[Excerpts from a dataset]
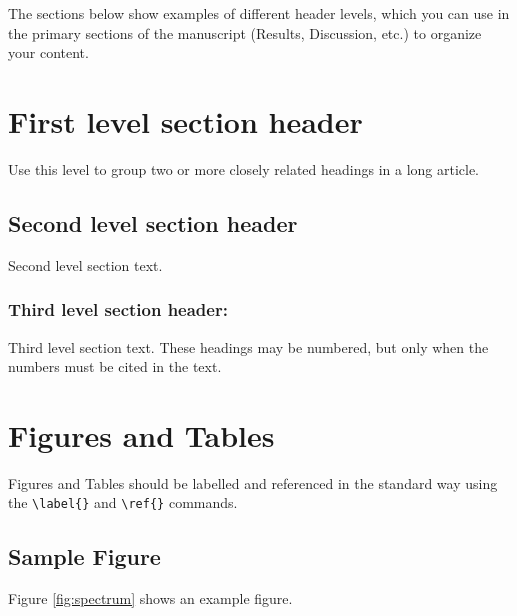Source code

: \documentclass[9pt,twocolumn,twoside]{g3_article/gsag3jnl}
\begin{document}
The sections below show examples of different header levels, which you can use in the primary sections of the manuscript (Results, Discussion, etc.) to organize your content.

\section*{First level section header}

Use this level to group two or more closely related headings in a long article.

\subsection*{Second level section header}

Second level section text.

\subsubsection*{Third level section header:}

Third level section text. These headings may be numbered, but only when the numbers must be cited in the text. 

\section*{Figures and Tables}

Figures and Tables should be labelled and referenced in the standard way using the \verb|\label{}| and \verb|\ref{}| commands.

\subsection*{Sample Figure}

Figure \ref{fig:spectrum} shows an example figure.
\end{document}
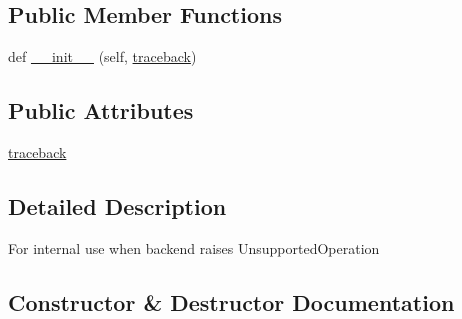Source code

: \subsection*{Public Member Functions}
\begin{DoxyCompactItemize}
\item 
def \hyperlink{classpip_1_1__vendor_1_1pep517_1_1in__process_1_1__in__process_1_1GotUnsupportedOperation_a7b5417bc85069ca5fe786369fbcbd7f2}{\+\_\+\+\_\+init\+\_\+\+\_\+} (self, \hyperlink{classpip_1_1__vendor_1_1pep517_1_1in__process_1_1__in__process_1_1GotUnsupportedOperation_a119665accd5b351c927c957d2ebecf43}{traceback})
\end{DoxyCompactItemize}
\subsection*{Public Attributes}
\begin{DoxyCompactItemize}
\item 
\hyperlink{classpip_1_1__vendor_1_1pep517_1_1in__process_1_1__in__process_1_1GotUnsupportedOperation_a119665accd5b351c927c957d2ebecf43}{traceback}
\end{DoxyCompactItemize}


\subsection{Detailed Description}
\begin{DoxyVerb}For internal use when backend raises UnsupportedOperation\end{DoxyVerb}
 

\subsection{Constructor \& Destructor Documentation}
\mbox{\label{classpip_1_1__vendor_1_1pep517_1_1in__process_1_1__in__process_1_1GotUnsupportedOperation_a7b5417bc85069ca5fe786369fbcbd7f2}}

# What is needed:
Keeping every word as it is, write out all the data and omit the pictures.

# Completed task:
Source code

: \documentclass[9pt,twocolumn,twoside]{g3_article/gsag3jnl}
\begin{document}
The sections below show examples of different header levels, which you can use in the primary sections of the manuscript (Results, Discussion, etc.) to organize your content.

\section*{First level section header}

Use this level to group two or more closely related headings in a long article.

\subsection*{Second level section header}

Second level section text.

\subsubsection*{Third level section header:}

Third level section text. These headings may be numbered, but only when the numbers must be cited in the text. 

\section*{Figures and Tables}

Figures and Tables should be labelled and referenced in the standard way using the \verb|\label{}| and \verb|\ref{}| commands.

\subsection*{Sample Figure}

Figure \ref{fig:spectrum} shows an example figure.
\end{document}
Source code

: \subsection*{Public Member Functions}
\begin{DoxyCompactItemize}
\item 
def \hyperlink{classpip_1_1__vendor_1_1pep517_1_1in__process_1_1__in__process_1_1GotUnsupportedOperation_a7b5417bc85069ca5fe786369fbcbd7f2}{\+\_\+\+\_\+init\+\_\+\+\_\+} (self, \hyperlink{classpip_1_1__vendor_1_1pep517_1_1in__process_1_1__in__process_1_1GotUnsupportedOperation_a119665accd5b351c927c957d2ebecf43}{traceback})
\end{DoxyCompactItemize}
\subsection*{Public Attributes}
\begin{DoxyCompactItemize}
\item 
\hyperlink{classpip_1_1__vendor_1_1pep517_1_1in__process_1_1__in__process_1_1GotUnsupportedOperation_a119665accd5b351c927c957d2ebecf43}{traceback}
\end{DoxyCompactItemize}


\subsection{Detailed Description}
\begin{DoxyVerb}For internal use when backend raises UnsupportedOperation\end{DoxyVerb}
 

\subsection{Constructor \& Destructor Documentation}
\mbox{\label{classpip_1_1__vendor_1_1pep517_1_1in__process_1_1__in__process_1_1GotUnsupportedOperation_a7b5417bc85069ca5fe786369fbcbd7f2}}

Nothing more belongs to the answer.